Goldman recommends shorting USDJPY, aiming for 142 while maintaining stops above 152 due to market conditions

by VT Markets
/
Aug 20, 2025

The USD/JPY pair concluded around one point lower, despite minimal new data and statements from the Federal Reserve, due to increased chances of a Bank of Japan rate hike. Analysts believe the JPY will play a larger role in the ongoing depreciation of the USD in the coming months.

The baseline view of interest rates suggests there will be about 4% more decline in the DXY index. Lower hedging costs should encourage reallocations in Europe and greater participation from Japan, moving away from the USD due to ongoing US institutional and governance concerns.

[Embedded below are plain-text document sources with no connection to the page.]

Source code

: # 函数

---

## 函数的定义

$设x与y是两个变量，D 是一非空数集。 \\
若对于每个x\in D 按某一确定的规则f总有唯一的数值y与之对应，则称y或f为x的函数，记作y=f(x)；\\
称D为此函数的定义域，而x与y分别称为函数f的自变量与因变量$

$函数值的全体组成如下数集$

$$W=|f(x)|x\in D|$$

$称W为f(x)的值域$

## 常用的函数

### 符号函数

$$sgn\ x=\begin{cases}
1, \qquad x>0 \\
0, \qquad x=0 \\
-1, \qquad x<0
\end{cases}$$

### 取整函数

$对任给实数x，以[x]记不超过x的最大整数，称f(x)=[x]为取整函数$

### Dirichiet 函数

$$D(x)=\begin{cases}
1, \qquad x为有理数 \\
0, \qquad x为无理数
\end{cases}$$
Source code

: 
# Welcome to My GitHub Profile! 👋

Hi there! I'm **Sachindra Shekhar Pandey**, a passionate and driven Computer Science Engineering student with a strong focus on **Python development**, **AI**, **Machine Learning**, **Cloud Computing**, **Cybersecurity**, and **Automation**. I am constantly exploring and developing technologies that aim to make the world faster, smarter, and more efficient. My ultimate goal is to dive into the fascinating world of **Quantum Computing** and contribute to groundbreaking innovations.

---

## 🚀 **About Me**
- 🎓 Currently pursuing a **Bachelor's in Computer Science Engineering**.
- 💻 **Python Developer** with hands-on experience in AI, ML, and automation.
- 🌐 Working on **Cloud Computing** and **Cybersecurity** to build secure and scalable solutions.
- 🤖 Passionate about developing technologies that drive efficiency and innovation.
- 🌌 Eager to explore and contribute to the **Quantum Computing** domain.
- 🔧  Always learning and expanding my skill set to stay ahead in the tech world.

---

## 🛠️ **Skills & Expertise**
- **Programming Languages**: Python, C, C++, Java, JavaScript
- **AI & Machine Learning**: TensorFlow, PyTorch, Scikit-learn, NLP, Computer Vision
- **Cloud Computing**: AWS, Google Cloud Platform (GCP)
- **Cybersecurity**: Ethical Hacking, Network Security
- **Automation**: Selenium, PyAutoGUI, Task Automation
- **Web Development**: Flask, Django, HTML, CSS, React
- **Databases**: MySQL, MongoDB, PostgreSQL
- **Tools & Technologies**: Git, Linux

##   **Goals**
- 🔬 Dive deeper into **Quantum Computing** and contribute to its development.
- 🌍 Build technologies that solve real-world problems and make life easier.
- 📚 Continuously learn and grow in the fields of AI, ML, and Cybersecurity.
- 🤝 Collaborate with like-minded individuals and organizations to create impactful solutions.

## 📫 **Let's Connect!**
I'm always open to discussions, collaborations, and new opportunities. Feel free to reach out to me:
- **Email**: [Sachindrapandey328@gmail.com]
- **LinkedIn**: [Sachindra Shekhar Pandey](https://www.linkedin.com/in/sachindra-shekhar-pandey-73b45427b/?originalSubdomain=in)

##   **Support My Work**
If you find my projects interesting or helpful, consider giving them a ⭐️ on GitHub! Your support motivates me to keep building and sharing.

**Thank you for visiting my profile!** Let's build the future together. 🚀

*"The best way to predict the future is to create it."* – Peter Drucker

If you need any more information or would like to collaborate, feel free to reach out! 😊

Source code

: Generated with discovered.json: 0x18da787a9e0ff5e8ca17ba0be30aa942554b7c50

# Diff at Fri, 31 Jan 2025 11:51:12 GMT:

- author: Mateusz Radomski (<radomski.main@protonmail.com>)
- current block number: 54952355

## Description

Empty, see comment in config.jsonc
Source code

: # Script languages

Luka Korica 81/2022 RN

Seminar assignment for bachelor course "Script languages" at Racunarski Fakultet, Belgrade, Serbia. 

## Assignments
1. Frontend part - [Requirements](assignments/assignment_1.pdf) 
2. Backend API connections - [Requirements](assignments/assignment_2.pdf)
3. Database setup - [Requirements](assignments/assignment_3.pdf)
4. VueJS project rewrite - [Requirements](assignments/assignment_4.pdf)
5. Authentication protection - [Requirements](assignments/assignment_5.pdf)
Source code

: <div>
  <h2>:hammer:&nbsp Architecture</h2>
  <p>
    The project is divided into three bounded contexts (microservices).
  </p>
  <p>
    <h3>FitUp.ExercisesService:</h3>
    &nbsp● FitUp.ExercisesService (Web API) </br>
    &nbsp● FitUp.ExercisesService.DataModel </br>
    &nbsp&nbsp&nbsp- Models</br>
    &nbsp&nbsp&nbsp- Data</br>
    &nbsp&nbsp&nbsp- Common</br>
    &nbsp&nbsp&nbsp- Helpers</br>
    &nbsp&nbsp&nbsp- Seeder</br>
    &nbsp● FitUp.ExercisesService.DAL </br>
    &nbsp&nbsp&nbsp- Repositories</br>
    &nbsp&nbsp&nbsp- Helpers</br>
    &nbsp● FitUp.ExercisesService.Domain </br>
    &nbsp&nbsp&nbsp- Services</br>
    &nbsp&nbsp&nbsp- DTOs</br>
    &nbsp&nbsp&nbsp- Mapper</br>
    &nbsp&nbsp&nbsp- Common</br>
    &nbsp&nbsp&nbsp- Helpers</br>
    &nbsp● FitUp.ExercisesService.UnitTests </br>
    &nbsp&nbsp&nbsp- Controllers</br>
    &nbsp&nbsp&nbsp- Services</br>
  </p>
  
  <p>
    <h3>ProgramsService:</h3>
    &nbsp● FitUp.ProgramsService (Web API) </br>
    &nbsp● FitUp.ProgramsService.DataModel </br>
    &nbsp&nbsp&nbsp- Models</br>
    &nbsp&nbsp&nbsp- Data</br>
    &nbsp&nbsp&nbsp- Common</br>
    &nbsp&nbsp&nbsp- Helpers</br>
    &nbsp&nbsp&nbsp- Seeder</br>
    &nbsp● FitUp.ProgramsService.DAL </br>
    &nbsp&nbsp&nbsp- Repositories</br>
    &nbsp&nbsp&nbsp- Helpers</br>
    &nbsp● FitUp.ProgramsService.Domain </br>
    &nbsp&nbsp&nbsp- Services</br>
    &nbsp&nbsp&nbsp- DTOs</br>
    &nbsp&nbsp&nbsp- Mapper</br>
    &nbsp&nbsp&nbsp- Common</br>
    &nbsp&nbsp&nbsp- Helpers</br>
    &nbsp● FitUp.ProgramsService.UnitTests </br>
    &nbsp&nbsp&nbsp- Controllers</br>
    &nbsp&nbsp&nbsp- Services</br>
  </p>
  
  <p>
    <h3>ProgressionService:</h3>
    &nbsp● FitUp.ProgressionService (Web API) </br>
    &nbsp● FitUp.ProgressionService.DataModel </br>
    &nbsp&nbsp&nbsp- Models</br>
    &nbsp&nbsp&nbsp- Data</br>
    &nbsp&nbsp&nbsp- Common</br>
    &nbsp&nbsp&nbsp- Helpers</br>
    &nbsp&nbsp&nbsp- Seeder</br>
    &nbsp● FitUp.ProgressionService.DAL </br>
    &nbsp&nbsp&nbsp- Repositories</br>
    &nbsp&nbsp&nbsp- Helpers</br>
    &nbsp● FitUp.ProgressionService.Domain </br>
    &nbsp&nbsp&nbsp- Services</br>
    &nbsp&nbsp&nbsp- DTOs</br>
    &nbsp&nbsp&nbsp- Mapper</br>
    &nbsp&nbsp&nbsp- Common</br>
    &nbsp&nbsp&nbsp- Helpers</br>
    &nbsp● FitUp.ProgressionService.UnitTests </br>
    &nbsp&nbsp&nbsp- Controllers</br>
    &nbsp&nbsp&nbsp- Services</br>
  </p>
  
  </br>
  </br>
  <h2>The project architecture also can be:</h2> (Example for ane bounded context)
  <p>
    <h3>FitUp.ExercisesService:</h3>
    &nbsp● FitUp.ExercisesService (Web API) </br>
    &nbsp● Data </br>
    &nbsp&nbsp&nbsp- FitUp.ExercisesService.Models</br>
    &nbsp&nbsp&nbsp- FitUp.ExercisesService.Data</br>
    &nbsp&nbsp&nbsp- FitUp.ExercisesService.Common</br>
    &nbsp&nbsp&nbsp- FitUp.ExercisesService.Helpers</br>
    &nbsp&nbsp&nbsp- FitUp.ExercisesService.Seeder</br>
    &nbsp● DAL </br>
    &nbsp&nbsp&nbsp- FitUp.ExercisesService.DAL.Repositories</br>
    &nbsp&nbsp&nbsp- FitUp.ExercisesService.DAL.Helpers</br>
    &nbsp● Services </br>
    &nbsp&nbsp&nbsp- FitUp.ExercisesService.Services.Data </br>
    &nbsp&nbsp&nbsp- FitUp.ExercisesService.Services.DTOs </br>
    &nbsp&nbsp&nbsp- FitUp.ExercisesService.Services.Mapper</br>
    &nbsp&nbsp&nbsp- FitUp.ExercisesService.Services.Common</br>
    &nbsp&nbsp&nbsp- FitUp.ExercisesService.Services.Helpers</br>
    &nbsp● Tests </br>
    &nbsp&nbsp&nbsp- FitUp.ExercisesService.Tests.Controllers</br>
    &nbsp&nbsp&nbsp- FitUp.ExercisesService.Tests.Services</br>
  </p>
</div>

Suggested Trading Approach

A suggested trading approach is to maintain a short position on USD/JPY, aiming for a target of 142 and setting a stop above 152. This strategy reflects confidence in the JPY’s capacity to offset USD weakness effectively.

We believe the Japanese Yen is poised to be the primary force driving the US dollar lower in the coming months. The move in USD/JPY has not fully caught up to underlying economic signals, suggesting there is more room for it to fall. As of this week, the pair is hovering just under 149, making the current levels an attractive entry point for new short positions.

Pressure is building on the Bank of Japan to act more decisively, especially after last month’s national core CPI for July 2025 came in at 2.8%, stubbornly above their target. This follows the strong wage growth figures we saw confirmed from the Shunto negotiations earlier in the year. These factors are fueling market expectations for another rate hike before year-end, which would directly strengthen the yen.

Weakening Case For Holding Dollars

At the same time, the case for holding dollars is weakening, especially following the softer-than-expected US retail sales report for July 2025. We also see continued diversification away from the dollar, a trend that accelerated after the contentious debt ceiling negotiations we witnessed back in the spring of 2025. This environment supports a narrowing of the interest rate difference between the US and Japan.

For derivatives traders, this outlook suggests buying JPY call options or USD put options to capitalize on a falling USD/JPY exchange rate. Given the clear target of 142, put options with strike prices around 145 or 144 offer a defined-risk way to position for this move. Selling out-of-the-money USD/JPY call options with strikes above the 152 stop level could also be a strategy to generate income, assuming the pair does not rally significantly.